Adding a new GitHub Refresh app integration

Adding the GitHub refresh app integration to a new environment requires configuring things in GitHub and Phalanx.

Create a new GitHub app

  1. Click the New GitHub App button in the lsst-sqre org Developer Settings apps page.

  2. Name it mobu refresh (env URL or id if the URL is too long).

  3. Make sure the Active checkbox is checked in the Webhook section.

  4. Enter https://env URL/mobu/github/refresh/webhook in the Webhook URL input.

  5. Generate a strong password to use as the webhook secret.

  6. Store this in the SQuaRE vault in the LSST IT 1Password account in an Server item named mobu (env URL) in a password field called github-refresh-app-webhook-secret.

  7. Get this into the Phalanx secret store for that env under the key: github-refresh-app-webhook-secret (this process is different for different envs).

  8. Enter this secret in the Webhook secret (optional) box in the GitHub App config.

  9. Select Read-only in the dropdown of the Contents access category in the Repository Permissions section.

  10. Check the Push checkbox in the Subscribe to events section.

  11. Select the Any account radio button in the Where can this GitHub App be installed? section.
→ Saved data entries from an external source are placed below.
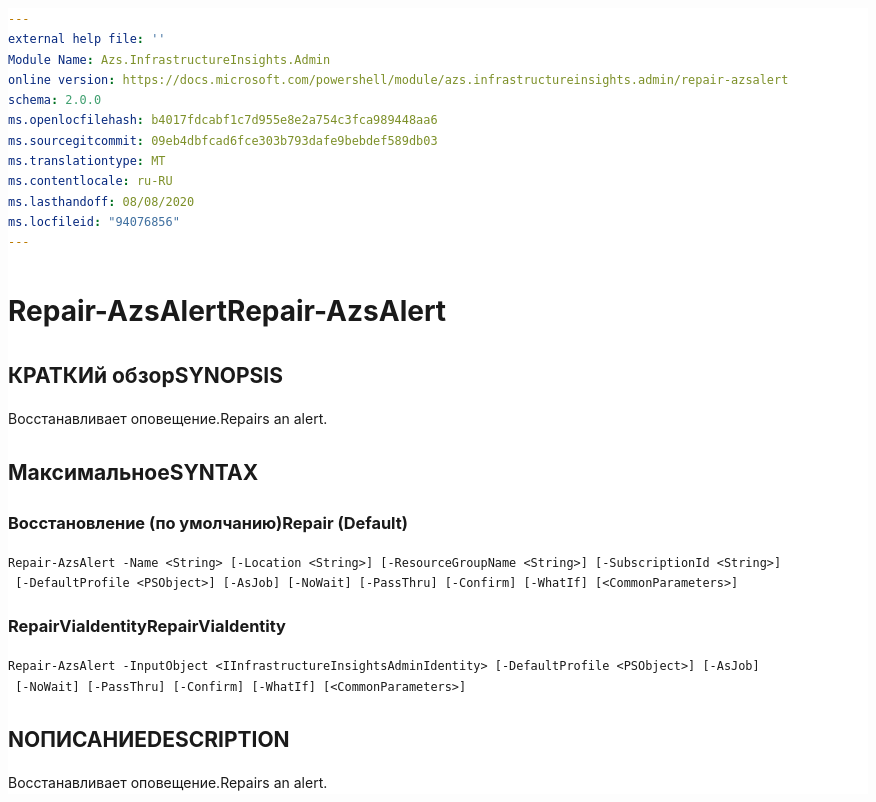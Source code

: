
 ```yaml
---
external help file: ''
Module Name: Azs.InfrastructureInsights.Admin
online version: https://docs.microsoft.com/powershell/module/azs.infrastructureinsights.admin/repair-azsalert
schema: 2.0.0
ms.openlocfilehash: b4017fdcabf1c7d955e8e2a754c3fca989448aa6
ms.sourcegitcommit: 09eb4dbfcad6fce303b793dafe9bebdef589db03
ms.translationtype: MT
ms.contentlocale: ru-RU
ms.lasthandoff: 08/08/2020
ms.locfileid: "94076856"
---
```

# <span data-ttu-id="1d8d1-101">Repair-AzsAlert</span><span class="sxs-lookup"><span data-stu-id="1d8d1-101">Repair-AzsAlert</span></span>

## <span data-ttu-id="1d8d1-102">КРАТКИй обзор</span><span class="sxs-lookup"><span data-stu-id="1d8d1-102">SYNOPSIS</span></span>
<span data-ttu-id="1d8d1-103">Восстанавливает оповещение.</span><span class="sxs-lookup"><span data-stu-id="1d8d1-103">Repairs an alert.</span></span>

## <span data-ttu-id="1d8d1-104">Максимальное</span><span class="sxs-lookup"><span data-stu-id="1d8d1-104">SYNTAX</span></span>

### <span data-ttu-id="1d8d1-105">Восстановление (по умолчанию)</span><span class="sxs-lookup"><span data-stu-id="1d8d1-105">Repair (Default)</span></span>
```
Repair-AzsAlert -Name <String> [-Location <String>] [-ResourceGroupName <String>] [-SubscriptionId <String>]
 [-DefaultProfile <PSObject>] [-AsJob] [-NoWait] [-PassThru] [-Confirm] [-WhatIf] [<CommonParameters>]
```

### <span data-ttu-id="1d8d1-106">RepairViaIdentity</span><span class="sxs-lookup"><span data-stu-id="1d8d1-106">RepairViaIdentity</span></span>
```
Repair-AzsAlert -InputObject <IInfrastructureInsightsAdminIdentity> [-DefaultProfile <PSObject>] [-AsJob]
 [-NoWait] [-PassThru] [-Confirm] [-WhatIf] [<CommonParameters>]
```

## <span data-ttu-id="1d8d1-107">NОПИСАНИЕ</span><span class="sxs-lookup"><span data-stu-id="1d8d1-107">DESCRIPTION</span></span>
<span data-ttu-id="1d8d1-108">Восстанавливает оповещение.</span><span class="sxs-lookup"><span data-stu-id="1d8d1-108">Repairs an alert.</span></span>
  12. Click the Create GitHub App button.

Install the app for a repo

  1. Go to new app’s homepage (something like apps/mobu-refresh-usdfdev).

  2. Click the Install button.

  3. Select the Only select repositories radio button.
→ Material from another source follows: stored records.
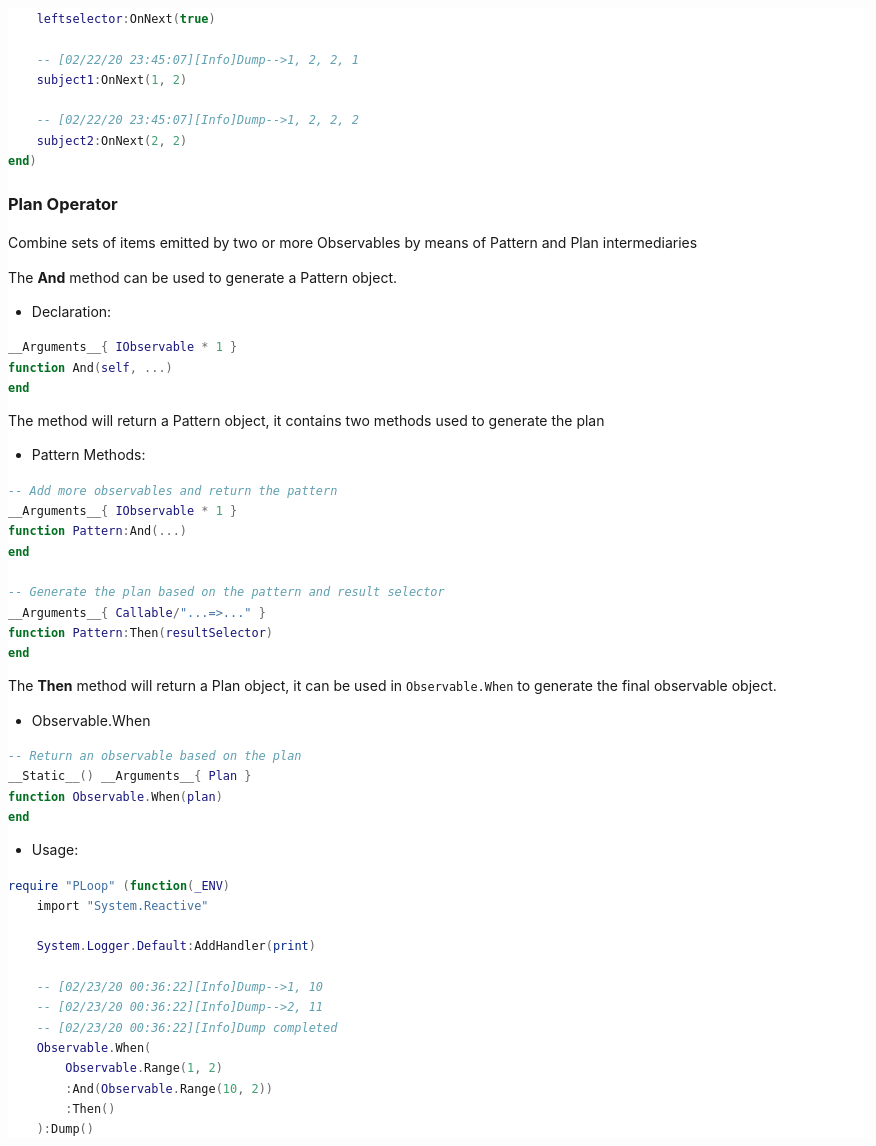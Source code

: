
 ```lua
	leftselector:OnNext(true)

	-- [02/22/20 23:45:07][Info]Dump-->1, 2, 2, 1
	subject1:OnNext(1, 2)

	-- [02/22/20 23:45:07][Info]Dump-->1, 2, 2, 2
	subject2:OnNext(2, 2)
end)
```


### Plan Operator

Combine sets of items emitted by two or more Observables by means of Pattern and Plan intermediaries

The **And** method can be used to generate a Pattern object.

* Declaration:

```lua
__Arguments__{ IObservable * 1 }
function And(self, ...)
end
```

The method will return a Pattern object, it contains two methods used to generate the plan

* Pattern Methods:

```lua
-- Add more observables and return the pattern
__Arguments__{ IObservable * 1 }
function Pattern:And(...)
end

-- Generate the plan based on the pattern and result selector
__Arguments__{ Callable/"...=>..." }
function Pattern:Then(resultSelector)
end
```

The **Then** method will return a Plan object, it can be used in `Observable.When` to generate the final observable object.

* Observable.When

```lua
-- Return an observable based on the plan
__Static__() __Arguments__{ Plan }
function Observable.When(plan)
end
```

* Usage:

```lua
require "PLoop" (function(_ENV)
	import "System.Reactive"

	System.Logger.Default:AddHandler(print)

	-- [02/23/20 00:36:22][Info]Dump-->1, 10
	-- [02/23/20 00:36:22][Info]Dump-->2, 11
	-- [02/23/20 00:36:22][Info]Dump completed
	Observable.When(
		Observable.Range(1, 2)
		:And(Observable.Range(10, 2))
		:Then()
	):Dump()
```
  4. Select the repo in the dropdown.

  5. Click Install.

Add Phalanx configuration

In applications/mobu/values-env.yaml, add a config.githubRefreshApp value:

config:
  githubRefreshApp:
    acceptedGithubOrgs:
      - lsst-sqre

All of these items are required.

accepted_github_orgs

A list of GitHub organizations from which this instance of Mobu will accept webhook requests. Webhook requests from any orgs not in this list will get a 403 response.